After the application of the denoising filter by the Denoiser, the now cleaned estimated of the magnitude spectrogram of the percussive components can be used to estimate the harmonic components. This result in having separated the percussive and harmonic components.

The estimated harmonic components are given as an input to the PU algorithm to enhance them more, by applying improved phase recovery techniques.

Illustration of the MaD TwinNet for HPSS

Phase recovery

The most common approach when separating music signals by employing magnitude spectrogram is to use the phase of the mixture. This approach is equivalent to assuming that each time-frequency bin of the short-time Fourier transform (STFT) contains information for only one source. In a realistic scenario, such as the harmonic/percussive case, this assumption does no longer hold since the sources are strongly overlapping in time and frequency.

The PU algorithm consists in predicting the phase of the harmonic source by using a sinusoidal model. Then, from this initial estimate, an iterative procedure is applied to minimize the mixing error and yield the final sources estimates. We applied the PU algorithm on the predictions of the harmonic components, in order to reduce the interferences from the percussive sources.

The iterative process is illustrated in the image bellow, and more details can be found on the corresponding website.

The iterative scheme of PU-Iter when there are 2 complex numbers to be estimated.

Demo section

Demonstration

Below you can actually listen the performance of our method! We have a set of songs and for each one, we offer for listening the original mixture (i.e. the song), the original voice, and the voice as is separated by our method.

We have resulting audio from two different settings. These settings correspond to different set of hyper-parameters for MaD TwinNet.

In Setting 1 we used the hyper-parameters as they defined at the corresponding paper of MaD TwinNet.
In Setting 2 we altered them in order to match the settings where PU algorithm performs better.

You can find more information on the exact hyper-parameters in out paper!
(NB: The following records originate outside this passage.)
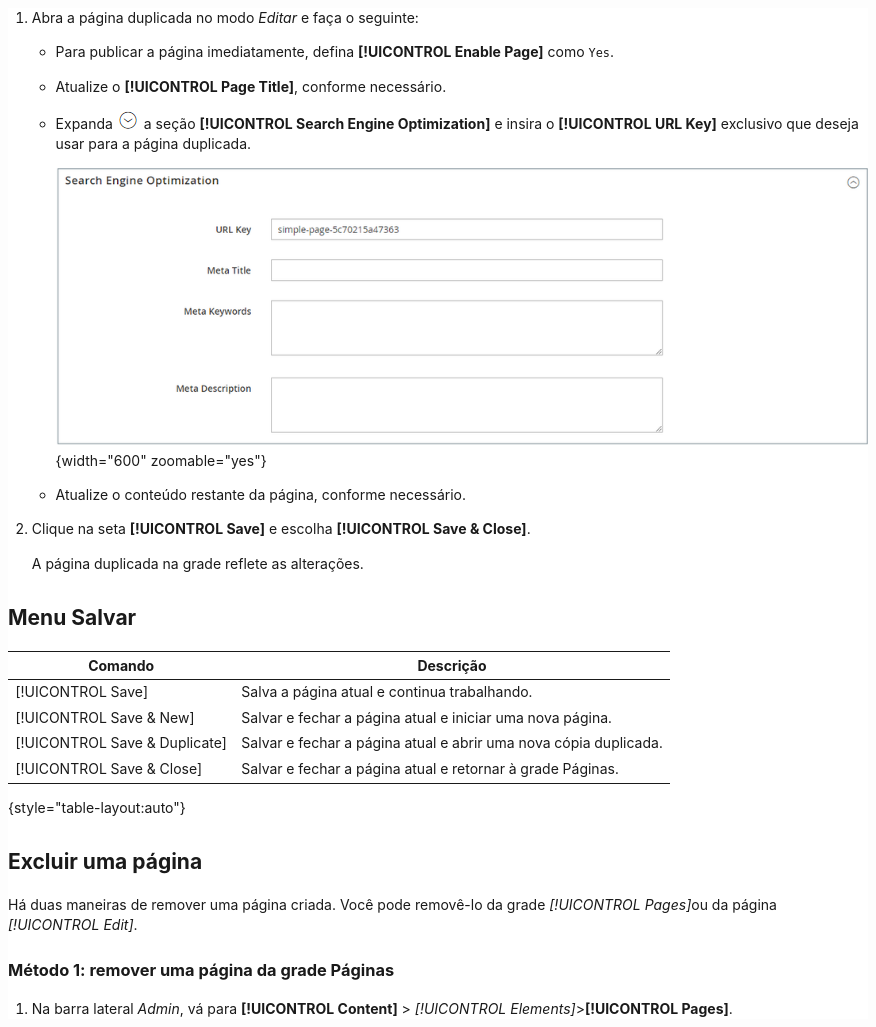 1. Abra a página duplicada no modo _Editar_ e faça o seguinte:

   - Para publicar a página imediatamente, defina **[!UICONTROL Enable Page]** como `Yes`.

   - Atualize o **[!UICONTROL Page Title]**, conforme necessário.

   - Expanda ![Seletor de expansão](../assets/icon-display-expand.png) a seção **[!UICONTROL Search Engine Optimization]** e insira o **[!UICONTROL URL Key]** exclusivo que deseja usar para a página duplicada.

     ![Chave de URL temporária](./assets/page-search-engine-optimization-url-key-duplicate.png){width="600" zoomable="yes"}

   - Atualize o conteúdo restante da página, conforme necessário.

1. Clique na seta **[!UICONTROL Save]** e escolha **[!UICONTROL Save & Close]**.

   A página duplicada na grade reflete as alterações.

## Menu Salvar

| Comando | Descrição |
|--- |--- |
| [!UICONTROL Save] | Salva a página atual e continua trabalhando. |
| [!UICONTROL Save & New] | Salvar e fechar a página atual e iniciar uma nova página. |
| [!UICONTROL Save & Duplicate] | Salvar e fechar a página atual e abrir uma nova cópia duplicada. |
| [!UICONTROL Save & Close] | Salvar e fechar a página atual e retornar à grade Páginas. |

{style="table-layout:auto"}

## Excluir uma página

Há duas maneiras de remover uma página criada. Você pode removê-lo da grade _[!UICONTROL Pages]_&#x200B;ou da página&#x200B;_[!UICONTROL Edit]_.

### Método 1: remover uma página da grade Páginas

1. Na barra lateral _Admin_, vá para **[!UICONTROL Content]** > _[!UICONTROL Elements]_>**[!UICONTROL Pages]**.
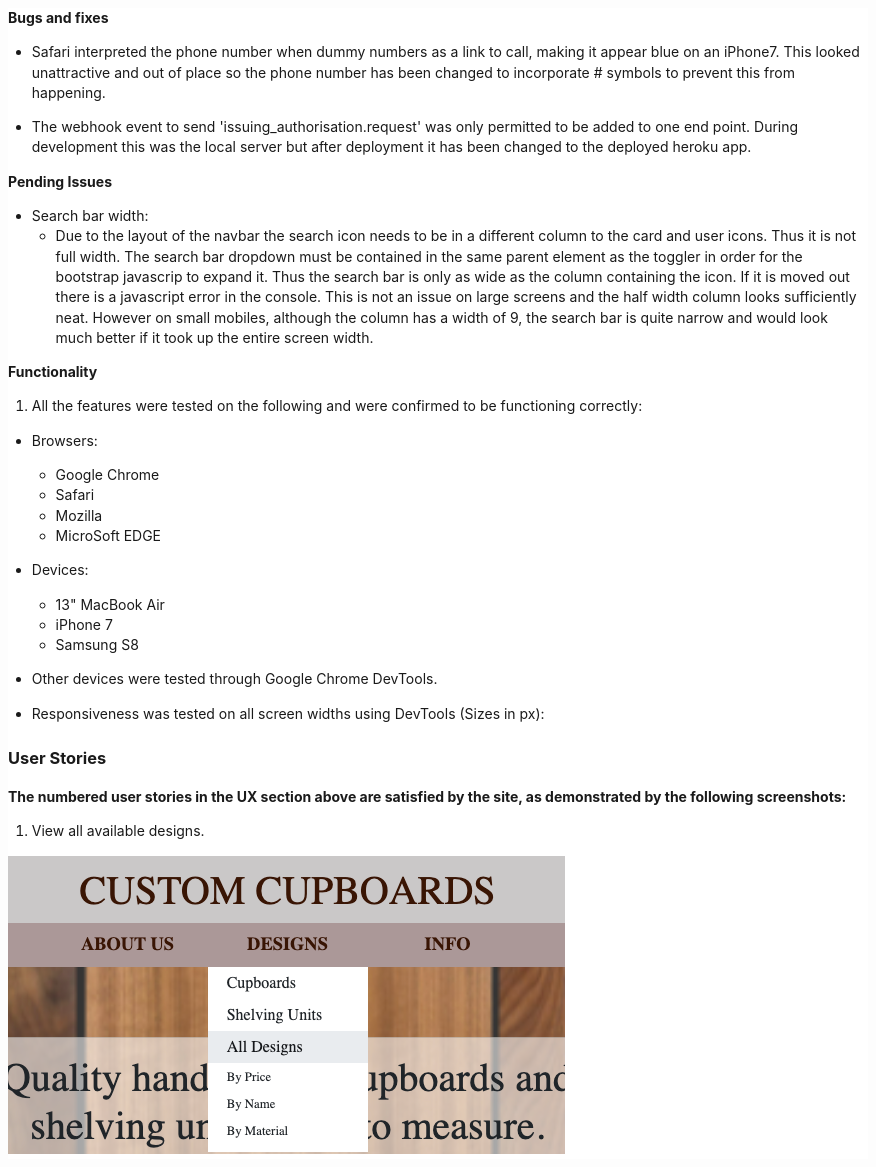 **Bugs and fixes**

* Safari interpreted the phone number when dummy numbers as a link to call, making it appear blue on an iPhone7.  This looked unattractive and out of place so the phone number has been changed to incorporate # symbols to prevent this from happening.

* The webhook event to send 'issuing_authorisation.request' was only permitted to be added to one end point.  During development this was the local server but after deployment it has been changed to the deployed heroku app.

**Pending Issues**

*  Search bar width:
    * Due to the layout of the navbar the search icon needs to be in a different column to the card and user icons. Thus it is not full width.  The search bar dropdown must be contained in the same parent element as the toggler in order for the bootstrap javascrip to expand it.  Thus the search bar is only as wide as the column containing the icon.  If it is moved out there is a javascript error in the console.  This is not an issue on large screens and the half width column looks sufficiently neat.  However on small mobiles, although the column has a width of 9, the search bar is quite narrow and would look much better if it took up the entire screen width.

**Functionality**
1. All the features were tested on the following and were confirmed to be functioning correctly: 

* Browsers:
    * Google Chrome
    * Safari
    * Mozilla 
    * MicroSoft EDGE

* Devices:
    * 13" MacBook Air 
    * iPhone 7
    * Samsung S8

* Other devices were tested through Google Chrome DevTools.
 

* Responsiveness was tested on all screen widths using DevTools (Sizes in px):


### User Stories

**The numbered user stories in the UX section above are satisfied by the site, as demonstrated by the following screenshots:**

1. View all available designs.

![User Stories1](media/readme/userstories/us1.png "User Stories1")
Must be mentioned that we did not do any kind of extra post-processing to the files. You will just hear the actual, unprocessed, output of our method.

Original mixture

Original harmonic content

Original percussive content

Song information

Artist	Title	Genre
Signe Jakobsen	What Have You Done To Me	Rock Singer-Songwriter

Predicted content - Setting 1

Harmonic content

KAM

MaDTwinNet & mix phase

MaDTwinNet & PU

Percussive content

KAM

MaDTwinNet & mix phase

MaDTwinNet & PU

Predicted content - Setting 2

Harmonic content

KAM

MaDTwinNet & mix phase

MaDTwinNet & PU

Percussive content

KAM

MaDTwinNet & mix phase

MaDTwinNet & PU

Original mixture

Original harmonic content

Original percussive content

Song information

Artist	Title	Genre
Fergessen	Back From The Start	Melodic Indie Rock

Predicted content - Setting 1

Harmonic content

KAM

MaDTwinNet & mix phase

MaDTwinNet & PU

Percussive content

KAM

MaDTwinNet & mix phase

MaDTwinNet & PU

Predicted content - Setting 2

Harmonic content

KAM

MaDTwinNet & mix phase

MaDTwinNet & PU

Percussive content

KAM

MaDTwinNet & mix phase

MaDTwinNet & PU

Original mixture

Original harmonic content

Original percussive content

Song information

Artist	Title	Genre
Sambasevam Shanmugam	Kaathaadi	Bollywood

Predicted content - Setting 1

Harmonic content

KAM

MaDTwinNet & mix phase

MaDTwinNet & PU

Percussive content

KAM

MaDTwinNet & mix phase

MaDTwinNet & PU

Predicted content - Setting 2

Harmonic content

KAM

MaDTwinNet & mix phase

MaDTwinNet & PU

Percussive content

KAM

MaDTwinNet & mix phase

MaDTwinNet & PU

Original mixture

Original harmonic content

Original percussive content

Song information

Artist	Title	Genre
James Elder & Mark M Thompson	The English Actor	Indie Pop

Predicted content - Setting 1

Harmonic content

KAM

MaDTwinNet & mix phase

MaDTwinNet & PU

Percussive content

KAM

MaDTwinNet & mix phase

MaDTwinNet & PU

Predicted content - Setting 2

Harmonic content

KAM

MaDTwinNet & mix phase

MaDTwinNet & PU

Percussive content

KAM

MaDTwinNet & mix phase

MaDTwinNet & PU

Original mixture

Original harmonic content

Original percussive content

Song information

Artist	Title	Genre
Leaf	Come around	Atmospheric Indie Pop

Predicted content - Setting 1

Harmonic content

KAM

MaDTwinNet & mix phase

MaDTwinNet & PU

Percussive content

KAM

MaDTwinNet & mix phase

MaDTwinNet & PU

Predicted content - Setting 2

Harmonic content

KAM

MaDTwinNet & mix phase

MaDTwinNet & PU

Percussive content

KAM

MaDTwinNet & mix phase

MaDTwinNet & PU

Results section

Data and objective results

In other words, from what data our method learned, on what data it is tested, and how well it performed from an objective perspective?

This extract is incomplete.